Beneficiari della detrazione IRPEF sono coloro che effettuano le spese per gli interventi, quindi non solo i proprietari dell’immobile oggetto di ristrutturazione, ma anche i titolari di altri diritti reali, come:
   

Possono usufruire delle detrazioni fiscali i proprietari, nonché i titolari di altri diritti reali/personali e di godimento che ne sostengono le spese (fatture e bonifici siano intestati alla stessa persona):

- il proprietario o il nudo proprietario
- titolari di un diritto reale di godimento (usufrutto, uso, abitazione o superficie)
- l’inquilino (locatario o comodatario)
- soci di cooperative divise e indivise
- imprenditori individuali (esclusi i beni strumentali o merce)
- soci di società di persone (s.s., s.n.c., s.a.s.) e partecipanti ad imprese familiari

Anche chi esegue i lavori in proprio può usufruire della detrazione limitatamente ai materiali acquistati.

  

Può usufruire dell’agevolazione anche il familiare convivente del proprietario o del detentore dell’immobile, purchè abbia sostenuto effettivamente le spese.

Ricordiamo, però, che la legge definisce come familiare il coniuge, i parenti entro il terzo grado e gli affini entro il secondo grado. Pertanto, nel caso di convivenza more uxorio è consigliabile stipulare un contratto di comodato d’uso gratuito per fruire del bonus.

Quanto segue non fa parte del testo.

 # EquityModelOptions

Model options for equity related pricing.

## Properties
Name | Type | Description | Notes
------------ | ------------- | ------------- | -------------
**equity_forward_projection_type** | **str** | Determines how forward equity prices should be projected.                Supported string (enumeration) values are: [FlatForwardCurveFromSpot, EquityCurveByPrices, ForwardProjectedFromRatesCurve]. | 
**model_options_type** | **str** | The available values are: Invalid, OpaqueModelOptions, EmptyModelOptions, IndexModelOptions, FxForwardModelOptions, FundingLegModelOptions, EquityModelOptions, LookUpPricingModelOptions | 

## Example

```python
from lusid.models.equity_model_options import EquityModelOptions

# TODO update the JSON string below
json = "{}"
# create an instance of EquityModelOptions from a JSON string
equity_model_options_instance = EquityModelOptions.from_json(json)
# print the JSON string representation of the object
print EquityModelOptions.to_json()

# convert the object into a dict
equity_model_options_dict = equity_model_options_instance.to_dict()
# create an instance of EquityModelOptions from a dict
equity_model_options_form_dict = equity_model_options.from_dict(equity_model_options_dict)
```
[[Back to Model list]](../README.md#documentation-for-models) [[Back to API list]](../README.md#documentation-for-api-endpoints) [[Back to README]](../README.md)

Se l'immobile è in comproprietà detrae chi sostiene le spese in misura proprozionale a quanto speso.

Facciamo un esempio: immobile in comproprietà tra due coniugi. Se le spese le sostiene interamente il marito, può detrarre il 50% di tutta la spesa; se i due coniugi pagano in parti uguali, ciascuno detrae il 50% della metà pagata; se le spese sono sostenute in quote diverse, es. 1/3 e 2/3, ciascuno detrae il 50% della propria quota.